[Source data]
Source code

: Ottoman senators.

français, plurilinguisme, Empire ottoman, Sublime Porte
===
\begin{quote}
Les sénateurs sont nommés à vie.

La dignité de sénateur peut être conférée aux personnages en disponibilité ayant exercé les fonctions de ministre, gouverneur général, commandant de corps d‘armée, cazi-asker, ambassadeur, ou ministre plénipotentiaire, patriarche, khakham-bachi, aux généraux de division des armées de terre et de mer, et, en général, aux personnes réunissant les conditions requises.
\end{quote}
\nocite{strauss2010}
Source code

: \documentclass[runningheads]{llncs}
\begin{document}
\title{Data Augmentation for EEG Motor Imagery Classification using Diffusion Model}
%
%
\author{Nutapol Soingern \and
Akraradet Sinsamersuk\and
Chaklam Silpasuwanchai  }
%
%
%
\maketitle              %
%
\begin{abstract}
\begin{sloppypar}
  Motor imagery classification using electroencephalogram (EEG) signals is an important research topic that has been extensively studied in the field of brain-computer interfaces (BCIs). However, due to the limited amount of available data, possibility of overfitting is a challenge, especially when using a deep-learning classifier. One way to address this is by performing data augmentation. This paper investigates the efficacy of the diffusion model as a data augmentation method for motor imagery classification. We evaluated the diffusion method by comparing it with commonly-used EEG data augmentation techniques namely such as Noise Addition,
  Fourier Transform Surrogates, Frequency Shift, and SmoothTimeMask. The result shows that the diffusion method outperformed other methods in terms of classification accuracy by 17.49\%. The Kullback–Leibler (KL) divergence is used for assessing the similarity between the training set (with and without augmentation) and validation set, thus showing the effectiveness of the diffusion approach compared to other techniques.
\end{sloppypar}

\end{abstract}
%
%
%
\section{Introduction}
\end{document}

**WHAT YOU WILL DO:** Every entry shown above should be transcribed without alteration.

**EXPECTED ANSWER:**
Source code

: Ottoman senators.

français, plurilinguisme, Empire ottoman, Sublime Porte
===
\begin{quote}
Les sénateurs sont nommés à vie.

La dignité de sénateur peut être conférée aux personnages en disponibilité ayant exercé les fonctions de ministre, gouverneur général, commandant de corps d‘armée, cazi-asker, ambassadeur, ou ministre plénipotentiaire, patriarche, khakham-bachi, aux généraux de division des armées de terre et de mer, et, en général, aux personnes réunissant les conditions requises.
\end{quote}
\nocite{strauss2010}
Source code

: \documentclass[runningheads]{llncs}
\begin{document}
\title{Data Augmentation for EEG Motor Imagery Classification using Diffusion Model}
%
%
\author{Nutapol Soingern \and
Akraradet Sinsamersuk\and
Chaklam Silpasuwanchai  }
%
%
%
\maketitle              %
%
\begin{abstract}
\begin{sloppypar}
  Motor imagery classification using electroencephalogram (EEG) signals is an important research topic that has been extensively studied in the field of brain-computer interfaces (BCIs). However, due to the limited amount of available data, possibility of overfitting is a challenge, especially when using a deep-learning classifier. One way to address this is by performing data augmentation. This paper investigates the efficacy of the diffusion model as a data augmentation method for motor imagery classification. We evaluated the diffusion method by comparing it with commonly-used EEG data augmentation techniques namely such as Noise Addition,
  Fourier Transform Surrogates, Frequency Shift, and SmoothTimeMask. The result shows that the diffusion method outperformed other methods in terms of classification accuracy by 17.49\%. The Kullback–Leibler (KL) divergence is used for assessing the similarity between the training set (with and without augmentation) and validation set, thus showing the effectiveness of the diffusion approach compared to other techniques.
\end{sloppypar}

\end{abstract}
%
%
%
\section{Introduction}
\end{document}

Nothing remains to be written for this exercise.